John Hubert, an airport security officer in Florida who has worked at the Transportation Security Administration (TSA) for 21 years, said federal workers are “continuously put on the chopping block”.
“It’s ridiculous,” Hubert told The Associated Press. “We should not be put in this position every single year, then used as a bargaining chip to get legislation passed.”
Will federal programmes be disrupted?
A handful of federal programmes that millions of people across the US rely on every day could also be disrupted — from dwindling funds for food assistance to potential delays in customer service for recipients of Medicare and Social Security.
The ripple effects would come down to how long the shutdown lasts and varying contingency plans in place at affected agencies.
“Collectively, hundreds of millions of Americans, a majority of the population, are receiving some kind of benefits from the government,” said Forrest V Morgeson III, an associate professor at Michigan State University’s Broad College of Business.
For example, nearly seven million women and children who rely on the Special Supplemental Nutrition Program for Women, Infants, and Children (WIC) could be at risk of losing assistance almost immediately into a shutdown, according to the Biden administration.
That’s because the federal contingency fund supporting normal WIC operations will likely run out in a matter of days — pushing states to rely on their own money or carryover funds.
Impacted families are “going to be going to food pantries”, said Dr Nancy Nielsen, senior associate dean for health policy at the University at Buffalo’s Jacobs School of Medicine and Biomedical Sciences.
“These are people who need the help. These are moms. These are infants.
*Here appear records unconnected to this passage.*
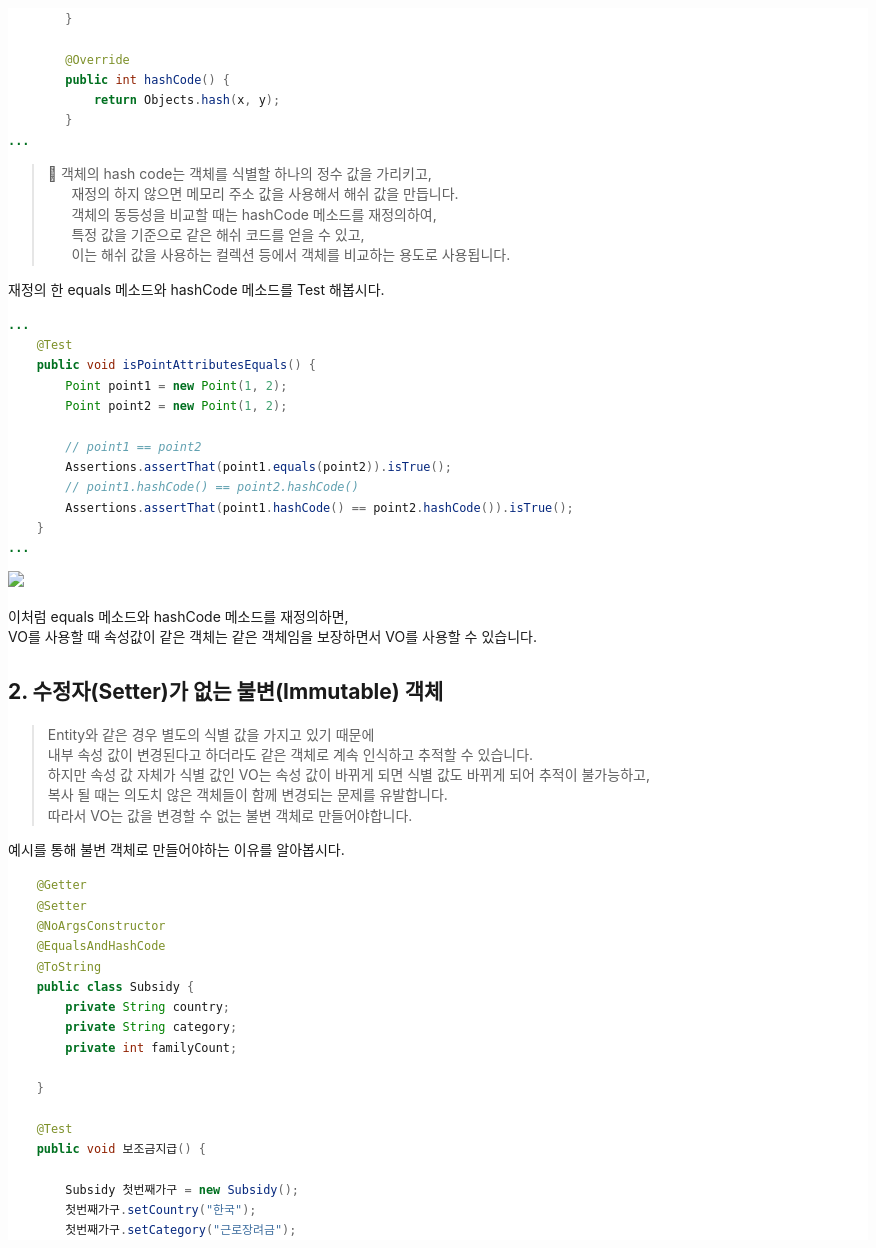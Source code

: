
```java
        }

        @Override
        public int hashCode() {
            return Objects.hash(x, y);
        }
...
```

>🔑&#160;객체의 hash code는 객체를 식별할 하나의 정수 값을 가리키고, <br/>
&#160;&#160;&#160;&#160;&#160;&#160;재정의 하지 않으면 메모리 주소 값을 사용해서 해쉬 값을 만듭니다.<br/>
&#160;&#160;&#160;&#160;&#160;&#160;객체의 동등성을 비교할 때는 hashCode 메소드를 재정의하여,<br/>
&#160;&#160;&#160;&#160;&#160;&#160;특정 값을 기준으로 같은 해쉬 코드를 얻을 수 있고,<br/>
&#160;&#160;&#160;&#160;&#160;&#160;이는 해쉬 값을 사용하는 컬렉션 등에서 객체를 비교하는 용도로 사용됩니다.<br/>

재정의 한 equals 메소드와 hashCode 메소드를 Test 해봅시다.

```java
...
    @Test
    public void isPointAttributesEquals() {
        Point point1 = new Point(1, 2);
        Point point2 = new Point(1, 2);

        // point1 == point2
        Assertions.assertThat(point1.equals(point2)).isTrue();
        // point1.hashCode() == point2.hashCode()
        Assertions.assertThat(point1.hashCode() == point2.hashCode()).isTrue();
    }
...
```

![](https://images.velog.io/images/jbb9229/post/22033bc0-76bb-4802-96fe-dc947896cc5f/%E1%84%89%E1%85%B3%E1%84%8F%E1%85%B3%E1%84%85%E1%85%B5%E1%86%AB%E1%84%89%E1%85%A3%E1%86%BA%202020-07-10%20%E1%84%8B%E1%85%A9%E1%84%92%E1%85%AE%203.43.50.png)

이처럼 equals 메소드와 hashCode 메소드를 재정의하면,<br/>
VO를 사용할 때 속성값이 같은 객체는 같은 객체임을 보장하면서 VO를 사용할 수 있습니다.

## 2. 수정자(Setter)가 없는 불변(Immutable) 객체
>Entity와 같은 경우 별도의 식별 값을 가지고 있기 때문에 <br/>
내부 속성 값이 변경된다고 하더라도 같은 객체로 계속 인식하고 추적할 수 있습니다. <br/>
하지만 속성 값 자체가 식별 값인 VO는 속성 값이 바뀌게 되면 식별 값도 바뀌게 되어 추적이 불가능하고, <br/>
복사 될 때는 의도치 않은 객체들이 함께 변경되는 문제를 유발합니다. <br/>
따라서 VO는 값을 변경할 수 없는 불변 객체로 만들어야합니다.<br/>

예시를 통해 불변 객체로 만들어야하는 이유를 알아봅시다.

```java
    @Getter
    @Setter
    @NoArgsConstructor
    @EqualsAndHashCode
    @ToString
    public class Subsidy {
        private String country;
        private String category;
        private int familyCount;

    }

    @Test
    public void 보조금지급() {

        Subsidy 첫번째가구 = new Subsidy();
        첫번째가구.setCountry("한국");
        첫번째가구.setCategory("근로장려금");
```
So this is a real problem.”
Head Start programmes serving more than 10,000 disadvantaged children would immediately lose federal funding, although they might be able to stave off immediate closure if the shutdown doesn’t last long.
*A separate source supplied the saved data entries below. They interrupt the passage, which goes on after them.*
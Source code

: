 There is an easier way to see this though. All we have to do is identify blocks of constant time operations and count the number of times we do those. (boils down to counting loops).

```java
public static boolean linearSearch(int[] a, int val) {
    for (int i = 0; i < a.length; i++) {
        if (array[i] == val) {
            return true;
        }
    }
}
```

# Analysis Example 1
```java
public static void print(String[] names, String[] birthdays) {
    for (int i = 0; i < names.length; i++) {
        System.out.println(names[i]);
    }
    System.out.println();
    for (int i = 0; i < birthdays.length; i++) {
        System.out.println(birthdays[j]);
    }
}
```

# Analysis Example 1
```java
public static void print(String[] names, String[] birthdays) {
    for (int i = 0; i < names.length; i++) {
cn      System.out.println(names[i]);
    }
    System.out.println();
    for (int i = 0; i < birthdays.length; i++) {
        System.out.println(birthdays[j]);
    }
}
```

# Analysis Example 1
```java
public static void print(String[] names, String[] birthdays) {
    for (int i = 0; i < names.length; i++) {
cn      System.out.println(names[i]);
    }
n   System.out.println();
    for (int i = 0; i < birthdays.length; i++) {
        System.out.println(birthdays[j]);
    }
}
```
Will travel and consular services be affected?
US Transportation Secretary Pete Buttigieg said a shutdown would stop progress made to address air travel disruptions over the past year. “We have finally seen cancellations and delays get back down to normal levels,” he said this week.
It also would force the government to “immediately have to stop training new air traffic controllers and furlough another 1,000 controllers who are already in the training pipeline”, Buttigieg said.
The processing of passports and visas will continue in a shutdown “as the situation permits”, according to guidance that the State Department gave employees last week.
The department said consulates in the US and abroad will stay open “as long as there are sufficient fees to support operations”, but passport work could stop if the building where the work is done gets shuttered.
What effects will a shutdown have on the economy?
Credit agencies have warned that brinkmanship and political polarisation are harming the US financial outlook.
Moody’s, the last major rating agency to rate the US government “Aaa” with a stable outlook, said on Monday that a shutdown would harm the country’s credit rating. A lower credit rating means the country may seem less creditworthy and may have to pay higher interest rates on its debt.
US Treasury Secretary Janet Yellen said on Friday that a government shutdown would “undermine” the country’s economic progress by idling key programmes, including for small businesses, and could delay major infrastructure improvements.